◆ **What you should do**: Your answer should be the lines of the data below that contain "przypadku".

[Plain-text document sources]

· · · ·

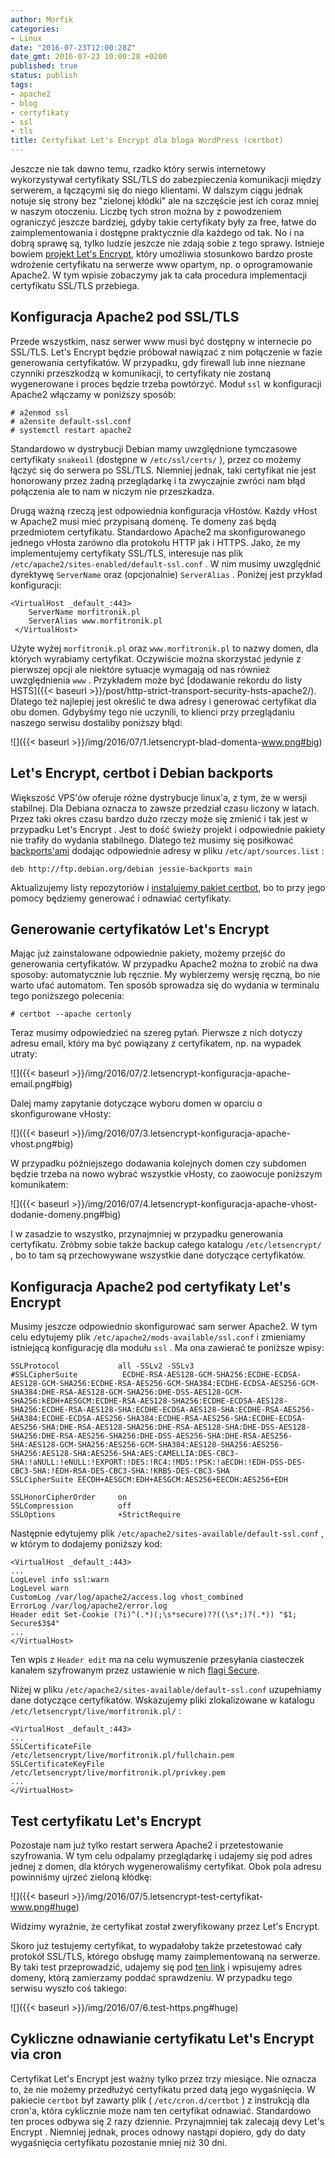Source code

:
 ```yaml
---
author: Morfik
categories:
- Linux
date: "2016-07-23T12:00:28Z"
date_gmt: 2016-07-23 10:00:28 +0200
published: true
status: publish
tags:
- apache2
- blog
- certyfikaty
- ssl
- tls
title: Certyfikat Let's Encrypt dla bloga WordPress (certbot)
---
```


Jeszcze nie tak dawno temu, rzadko który serwis internetowy wykorzystywał certyfikaty SSL/TLS do
zabezpieczenia komunikacji między serwerem, a łączącymi się do niego klientami. W dalszym ciągu
jednak notuje się strony bez "zielonej kłódki" ale na szczęście jest ich coraz mniej w naszym
otoczeniu. Liczbę tych stron można by z powodzeniem ograniczyć jeszcze bardziej, gdyby takie
certyfikaty były za free, łatwe do zaimplementowania i dostępne praktycznie dla każdego od tak. No i
na dobrą sprawę są, tylko ludzie jeszcze nie zdają sobie z tego sprawy. Istnieje bowiem [projekt
Let's Encrypt](https://letsencrypt.org/), który umożliwia stosunkowo bardzo proste wdrożenie
certyfikatu na serwerze www opartym, np. o oprogramowanie Apache2. W tym wpisie zobaczymy jak ta
cała procedura implementacji certyfikatu SSL/TLS przebiega.

<!--more-->
## Konfiguracja Apache2 pod SSL/TLS

Przede wszystkim, nasz serwer www musi być dostępny w internecie po SSL/TLS. Let's Encrypt będzie
próbował nawiązać z nim połączenie w fazie generowania certyfikatów. W przypadku, gdy firewall lub
inne nieznane czynniki przeszkodzą w komunikacji, to certyfikaty nie zostaną wygenerowane i proces
będzie trzeba powtórzyć. Moduł `ssl` w konfiguracji Apache2 włączamy w poniższy sposób:

    # a2enmod ssl
    # a2ensite default-ssl.conf
    # systemctl restart apache2

Standardowo w dystrybucji Debian mamy uwzględnione tymczasowe certyfikaty `snakeoil` (dostępne w
`/etc/ssl/certs/` ), przez co możemy łączyć się do serwera po SSL/TLS. Niemniej jednak, taki
certyfikat nie jest honorowany przez żadną przeglądarkę i ta zwyczajnie zwróci nam błąd połączenia
ale to nam w niczym nie przeszkadza.

Drugą ważną rzeczą jest odpowiednia konfiguracja vHostów. Każdy vHost w Apache2 musi mieć przypisaną
domenę. Te domeny zaś będą przedmiotem certyfikatu. Standardowo Apache2 ma skonfigurowanego jednego
vHosta zarówno dla protokołu HTTP jak i HTTPS. Jako, że my implementujemy certyfikaty SSL/TLS,
interesuje nas plik `/etc/apache2/sites-enabled/default-ssl.conf` . W nim musimy uwzględnić
dyrektywę `ServerName` oraz (opcjonalnie) `ServerAlias` . Poniżej jest przykład konfiguracji:

    <VirtualHost _default_:443>
        ServerName morfitronik.pl
        ServerAlias www.morfitronik.pl
     </VirtualHost>

Użyte wyżej `morfitronik.pl` oraz `www.morfitronik.pl` to nazwy domen, dla których wyrabiamy
certyfikat. Oczywiście można skorzystać jedynie z pierwszej opcji ale niektóre sytuacje wymagają od
nas również uwzględnienia `www` . Przykładem może być [dodawanie rekordu do listy
HSTS]({{< baseurl >}}/post/http-strict-transport-security-hsts-apache2/). Dlatego też najlepiej
jest określić te dwa adresy i generować certyfikat dla obu domen. Gdybyśmy tego nie uczynili, to
klienci przy przeglądaniu naszego serwisu dostaliby poniższy błąd:

![]({{< baseurl >}}/img/2016/07/1.letsencrypt-blad-domenta-www.png#big)

## Let's Encrypt, certbot i Debian backports

Większość VPS'ów oferuje różne dystrybucje linux'a, z tym, że w wersji stabilnej. Dla Debiana
oznacza to zawsze przedział czasu liczony w latach. Przez taki okres czasu bardzo dużo rzeczy może
się zmienić i tak jest w przypadku Let's Encrypt . Jest to dość świeży projekt i odpowiednie pakiety
nie trafiły do wydania stabilnego. Dlatego też musimy się posiłkować
[backports'ami](https://backports.debian.org/) dodając odpowiednie adresy w pliku
`/etc/apt/sources.list` :

    deb http://ftp.debian.org/debian jessie-backports main

Aktualizujemy listy repozytoriów i [instalujemy pakiet
certbot](https://certbot.eff.org/#debianjessie-apache), bo to przy jego pomocy będziemy generować i
odnawiać certyfikaty.

## Generowanie certyfikatów Let's Encrypt

Mając już zainstalowane odpowiednie pakiety, możemy przejść do generowania certyfikatów. W przypadku
Apache2 można to zrobić na dwa sposoby: automatycznie lub ręcznie. My wybierzemy wersję ręczną, bo
nie warto ufać automatom. Ten sposób sprowadza się do wydania w terminalu tego poniższego polecenia:

    # certbot --apache certonly

Teraz musimy odpowiedzieć na szereg pytań. Pierwsze z nich dotyczy adresu email, który ma być
powiązany z certyfikatem, np. na wypadek utraty:

![]({{< baseurl >}}/img/2016/07/2.letsencrypt-konfiguracja-apache-email.png#big)

Dalej mamy zapytanie dotyczące wyboru domen w oparciu o skonfigurowane vHosty:

![]({{< baseurl >}}/img/2016/07/3.letsencrypt-konfiguracja-apache-vhost.png#big)

W przypadku późniejszego dodawania kolejnych domen czy subdomen będzie trzeba na nowo wybrać
wszystkie vHosty, co zaowocuje poniższym komunikatem:

![]({{< baseurl >}}/img/2016/07/4.letsencrypt-konfiguracja-apache-vhost-dodanie-domeny.png#big)

I w zasadzie to wszystko, przynajmniej w przypadku generowania certyfikatu. Zróbmy sobie także
backup całego katalogu `/etc/letsencrypt/` , bo to tam są przechowywane wszystkie dane dotyczące
certyfikatów.

## Konfiguracja Apache2 pod certyfikaty Let's Encrypt

Musimy jeszcze odpowiednio skonfigurować sam serwer Apache2. W tym celu edytujemy plik
`/etc/apache2/mods-available/ssl.conf` i zmieniamy istniejącą konfigurację dla modułu `ssl` . Ma ona
zawierać te poniższe wpisy:

    SSLProtocol             all -SSLv2 -SSLv3
    #SSLCipherSuite          ECDHE-RSA-AES128-GCM-SHA256:ECDHE-ECDSA-AES128-GCM-SHA256:ECDHE-RSA-AES256-GCM-SHA384:ECDHE-ECDSA-AES256-GCM-SHA384:DHE-RSA-AES128-GCM-SHA256:DHE-DSS-AES128-GCM-SHA256:kEDH+AESGCM:ECDHE-RSA-AES128-SHA256:ECDHE-ECDSA-AES128-SHA256:ECDHE-RSA-AES128-SHA:ECDHE-ECDSA-AES128-SHA:ECDHE-RSA-AES256-SHA384:ECDHE-ECDSA-AES256-SHA384:ECDHE-RSA-AES256-SHA:ECDHE-ECDSA-AES256-SHA:DHE-RSA-AES128-SHA256:DHE-RSA-AES128-SHA:DHE-DSS-AES128-SHA256:DHE-RSA-AES256-SHA256:DHE-DSS-AES256-SHA:DHE-RSA-AES256-SHA:AES128-GCM-SHA256:AES256-GCM-SHA384:AES128-SHA256:AES256-SHA256:AES128-SHA:AES256-SHA:AES:CAMELLIA:DES-CBC3-SHA:!aNULL:!eNULL:!EXPORT:!DES:!RC4:!MD5:!PSK:!aECDH:!EDH-DSS-DES-CBC3-SHA:!EDH-RSA-DES-CBC3-SHA:!KRB5-DES-CBC3-SHA
    SSLCipherSuite EECDH+AESGCM:EDH+AESGCM:AES256+EECDH:AES256+EDH

    SSLHonorCipherOrder     on
    SSLCompression          off
    SSLOptions              +StrictRequire

Następnie edytujemy plik `/etc/apache2/sites-available/default-ssl.conf` , w którym to dodajemy
poniższy kod:

    <VirtualHost _default_:443>
    ...
    LogLevel info ssl:warn
    LogLevel warn
    CustomLog /var/log/apache2/access.log vhost_combined
    ErrorLog /var/log/apache2/error.log
    Header edit Set-Cookie (?i)^(.*)(;\s*secure)??((\s*;)?(.*)) "$1; Secure$3$4"
    ...
    </VirtualHost>

Ten wpis z `Header edit` ma na celu wymuszenie przesyłania ciasteczek kanałem szyfrowanym przez
ustawienie w nich [flagi Secure](https://www.owasp.org/index.php/SecureFlag).

Niżej w pliku `/etc/apache2/sites-available/default-ssl.conf` uzupełniamy dane dotyczące
certyfikatów. Wskazujemy pliki zlokalizowane w katalogu `/etc/letsencrypt/live/morfitronik.pl/` :

    <VirtualHost _default_:443>
    ...
    SSLCertificateFile          /etc/letsencrypt/live/morfitronik.pl/fullchain.pem
    SSLCertificateKeyFile       /etc/letsencrypt/live/morfitronik.pl/privkey.pem
    ...
    </VirtualHost>

## Test certyfikatu Let's Encrypt

Pozostaje nam już tylko restart serwera Apache2 i przetestowanie szyfrowania. W tym celu odpalamy
przeglądarkę i udajemy się pod adres jednej z domen, dla których wygenerowaliśmy certyfikat. Obok
pola adresu powinniśmy ujrzeć zieloną kłódkę:

![]({{< baseurl >}}/img/2016/07/5.letsencrypt-test-certyfikat-www.png#huge)

Widzimy wyraźnie, że certyfikat został zweryfikowany przez Let's Encrypt.

Skoro już testujemy certyfikat, to wypadałoby także przetestować cały protokół SSL/TLS, którego
obsługę mamy zaimplementowaną na serwerze. By taki test przeprowadzić, udajemy się pod [ten
link](https://www.ssllabs.com/ssltest/index.html) i wpisujemy adres domeny, którą zamierzamy poddać
sprawdzeniu. W przypadku tego serwisu wyszło coś takiego:

![]({{< baseurl >}}/img/2016/07/6.test-https.png#huge)

## Cykliczne odnawianie certyfikatu Let's Encrypt via cron

Certyfikat Let's Encrypt jest ważny tylko przez trzy miesiące. Nie oznacza to, że nie możemy
przedłużyć certyfikatu przed datą jego wygaśnięcia. W pakiecie `certbot` był zawarty plik (
`/etc/cron.d/certbot` ) z instrukcją dla cron'a, która cyklicznie może nam ten certyfikat odnawiać.
Standardowo ten proces odbywa się 2 razy dziennie. Przynajmniej tak zalecają devy Let's Encrypt .
Niemniej jednak, proces odnowy nastąpi dopiero, gdy do daty wygaśnięcia certyfikatu pozostanie mniej
niż 30 dni.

· · · ·

◆ **Problem solution**:
próbował nawiązać z nim połączenie w fazie generowania certyfikatów. W przypadku, gdy firewall lub
się zmienić i tak jest w przypadku Let's Encrypt . Jest to dość świeży projekt i odpowiednie pakiety
Mając już zainstalowane odpowiednie pakiety, możemy przejść do generowania certyfikatów. W przypadku
W przypadku późniejszego dodawania kolejnych domen czy subdomen będzie trzeba na nowo wybrać
I w zasadzie to wszystko, przynajmniej w przypadku generowania certyfikatu. Zróbmy sobie także
sprawdzeniu. W przypadku tego serwisu wyszło coś takiego:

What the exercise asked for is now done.